Segment Start: DATA UNDER STUDY

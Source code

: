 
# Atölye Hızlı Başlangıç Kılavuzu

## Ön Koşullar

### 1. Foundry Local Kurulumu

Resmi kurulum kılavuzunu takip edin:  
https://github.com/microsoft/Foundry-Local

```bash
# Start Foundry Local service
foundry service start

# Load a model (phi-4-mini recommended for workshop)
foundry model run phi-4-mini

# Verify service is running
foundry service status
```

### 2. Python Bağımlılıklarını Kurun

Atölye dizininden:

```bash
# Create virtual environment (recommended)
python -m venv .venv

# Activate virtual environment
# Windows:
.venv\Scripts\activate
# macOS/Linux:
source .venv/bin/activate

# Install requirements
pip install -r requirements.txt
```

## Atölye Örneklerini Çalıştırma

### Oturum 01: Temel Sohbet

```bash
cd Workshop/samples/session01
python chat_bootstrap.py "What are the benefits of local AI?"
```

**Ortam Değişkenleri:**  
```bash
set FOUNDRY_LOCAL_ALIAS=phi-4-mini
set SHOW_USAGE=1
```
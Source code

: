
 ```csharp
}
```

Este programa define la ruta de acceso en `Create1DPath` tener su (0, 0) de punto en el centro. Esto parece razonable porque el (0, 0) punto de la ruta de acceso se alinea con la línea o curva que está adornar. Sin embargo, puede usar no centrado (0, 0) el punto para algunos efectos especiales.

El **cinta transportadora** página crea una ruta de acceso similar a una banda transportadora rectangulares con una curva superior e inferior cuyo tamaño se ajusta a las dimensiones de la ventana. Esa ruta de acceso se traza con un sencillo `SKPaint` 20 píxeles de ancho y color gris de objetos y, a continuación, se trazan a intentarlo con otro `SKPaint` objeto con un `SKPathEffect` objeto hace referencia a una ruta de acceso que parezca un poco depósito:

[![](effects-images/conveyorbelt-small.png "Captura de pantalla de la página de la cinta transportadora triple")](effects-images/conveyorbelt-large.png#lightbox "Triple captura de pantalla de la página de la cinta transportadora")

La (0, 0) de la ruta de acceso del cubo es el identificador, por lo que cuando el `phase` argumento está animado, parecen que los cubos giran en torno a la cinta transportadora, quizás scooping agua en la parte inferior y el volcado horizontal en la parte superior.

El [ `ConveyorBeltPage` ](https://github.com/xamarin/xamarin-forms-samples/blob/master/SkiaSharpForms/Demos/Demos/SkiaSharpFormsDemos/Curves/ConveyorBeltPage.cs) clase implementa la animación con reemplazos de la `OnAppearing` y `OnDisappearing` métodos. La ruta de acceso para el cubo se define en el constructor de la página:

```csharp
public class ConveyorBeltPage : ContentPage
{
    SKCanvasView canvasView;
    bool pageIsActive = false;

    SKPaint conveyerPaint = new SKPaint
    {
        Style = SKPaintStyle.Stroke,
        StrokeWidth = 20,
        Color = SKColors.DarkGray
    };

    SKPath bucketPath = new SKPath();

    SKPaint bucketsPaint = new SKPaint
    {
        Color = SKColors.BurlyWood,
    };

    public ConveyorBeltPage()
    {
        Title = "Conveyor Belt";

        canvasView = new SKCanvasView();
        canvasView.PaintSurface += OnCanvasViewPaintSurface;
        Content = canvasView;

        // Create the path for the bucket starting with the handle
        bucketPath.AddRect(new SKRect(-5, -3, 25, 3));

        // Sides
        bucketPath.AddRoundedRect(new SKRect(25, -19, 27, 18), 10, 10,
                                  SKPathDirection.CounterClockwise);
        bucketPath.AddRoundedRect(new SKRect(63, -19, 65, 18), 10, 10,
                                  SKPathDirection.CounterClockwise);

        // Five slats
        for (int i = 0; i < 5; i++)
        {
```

Segment End: DATA UNDER STUDY

- _PROBLEM REQUIREMENTS_
For each line in the material above that contains the string "github", make a copy.

- _COMPLETED EXERCISE_
https://github.com/microsoft/Foundry-Local
El [ `ConveyorBeltPage` ](https://github.com/xamarin/xamarin-forms-samples/blob/master/SkiaSharpForms/Demos/Demos/SkiaSharpFormsDemos/Curves/ConveyorBeltPage.cs) clase implementa la animación con reemplazos de la `OnAppearing` y `OnDisappearing` métodos. La ruta de acceso para el cubo se define en el constructor de la página:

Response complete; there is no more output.